Across the material that follows, tally each line in which "layers" occurs, and state the total alone.

▬▬▬▬▬▬

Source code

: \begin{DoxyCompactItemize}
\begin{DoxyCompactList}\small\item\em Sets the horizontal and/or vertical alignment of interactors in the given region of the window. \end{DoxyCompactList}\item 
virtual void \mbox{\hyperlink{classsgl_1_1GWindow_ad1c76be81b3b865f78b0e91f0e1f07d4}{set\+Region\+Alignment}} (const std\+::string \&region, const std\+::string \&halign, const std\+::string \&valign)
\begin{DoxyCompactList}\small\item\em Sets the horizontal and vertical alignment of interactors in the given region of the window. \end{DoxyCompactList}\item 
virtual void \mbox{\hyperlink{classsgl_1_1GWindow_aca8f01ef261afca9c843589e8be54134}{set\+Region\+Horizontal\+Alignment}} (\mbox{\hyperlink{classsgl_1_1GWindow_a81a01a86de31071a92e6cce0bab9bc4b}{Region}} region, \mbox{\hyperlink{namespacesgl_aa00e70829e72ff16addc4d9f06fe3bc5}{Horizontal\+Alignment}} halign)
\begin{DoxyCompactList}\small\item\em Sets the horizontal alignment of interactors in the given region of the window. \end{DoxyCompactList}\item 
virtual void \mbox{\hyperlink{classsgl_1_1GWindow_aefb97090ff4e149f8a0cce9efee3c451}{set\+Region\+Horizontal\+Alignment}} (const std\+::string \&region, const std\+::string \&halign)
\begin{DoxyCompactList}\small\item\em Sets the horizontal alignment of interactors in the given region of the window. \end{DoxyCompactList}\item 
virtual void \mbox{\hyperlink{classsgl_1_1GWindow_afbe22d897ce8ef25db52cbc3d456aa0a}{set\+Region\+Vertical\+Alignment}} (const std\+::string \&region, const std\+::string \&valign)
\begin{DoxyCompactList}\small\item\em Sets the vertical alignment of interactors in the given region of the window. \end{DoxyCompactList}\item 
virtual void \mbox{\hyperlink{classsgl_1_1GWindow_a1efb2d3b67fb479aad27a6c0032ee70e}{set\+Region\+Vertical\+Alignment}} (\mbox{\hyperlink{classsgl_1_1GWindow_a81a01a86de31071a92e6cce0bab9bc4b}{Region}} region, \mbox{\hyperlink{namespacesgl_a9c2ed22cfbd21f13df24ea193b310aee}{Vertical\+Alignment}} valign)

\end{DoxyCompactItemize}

▬▬▬▬▬▬

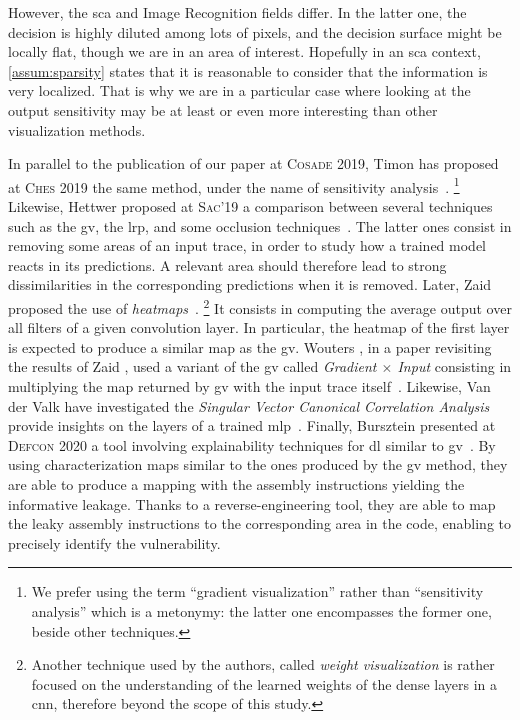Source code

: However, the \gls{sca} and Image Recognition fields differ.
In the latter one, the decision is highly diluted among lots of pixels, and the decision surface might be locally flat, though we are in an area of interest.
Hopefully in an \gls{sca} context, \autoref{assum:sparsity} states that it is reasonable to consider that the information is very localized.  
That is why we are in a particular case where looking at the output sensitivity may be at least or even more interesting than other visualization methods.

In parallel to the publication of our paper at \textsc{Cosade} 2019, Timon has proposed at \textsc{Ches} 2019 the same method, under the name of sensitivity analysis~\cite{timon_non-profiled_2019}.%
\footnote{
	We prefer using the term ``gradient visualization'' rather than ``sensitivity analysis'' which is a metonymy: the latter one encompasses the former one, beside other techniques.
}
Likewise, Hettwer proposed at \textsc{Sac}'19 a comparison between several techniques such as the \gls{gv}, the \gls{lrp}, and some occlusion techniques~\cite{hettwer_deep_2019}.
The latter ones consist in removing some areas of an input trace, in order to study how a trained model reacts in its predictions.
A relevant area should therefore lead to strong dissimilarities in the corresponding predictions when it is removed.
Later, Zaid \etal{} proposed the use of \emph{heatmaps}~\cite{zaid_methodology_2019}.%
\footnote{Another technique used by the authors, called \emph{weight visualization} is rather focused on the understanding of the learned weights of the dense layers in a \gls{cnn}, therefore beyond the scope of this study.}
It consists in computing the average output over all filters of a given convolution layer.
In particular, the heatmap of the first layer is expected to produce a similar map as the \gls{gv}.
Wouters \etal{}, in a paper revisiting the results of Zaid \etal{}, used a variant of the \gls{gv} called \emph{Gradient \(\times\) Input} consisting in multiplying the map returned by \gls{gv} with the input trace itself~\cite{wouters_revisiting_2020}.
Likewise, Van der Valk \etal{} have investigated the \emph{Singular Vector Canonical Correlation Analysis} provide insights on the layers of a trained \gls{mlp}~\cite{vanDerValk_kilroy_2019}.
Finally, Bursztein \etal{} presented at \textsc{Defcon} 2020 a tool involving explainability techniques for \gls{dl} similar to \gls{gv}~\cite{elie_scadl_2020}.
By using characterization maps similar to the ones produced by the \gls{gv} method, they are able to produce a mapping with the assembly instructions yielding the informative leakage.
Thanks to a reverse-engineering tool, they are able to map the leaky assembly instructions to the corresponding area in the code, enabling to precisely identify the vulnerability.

▬▬▬▬▬▬

→ **Completed task**: 2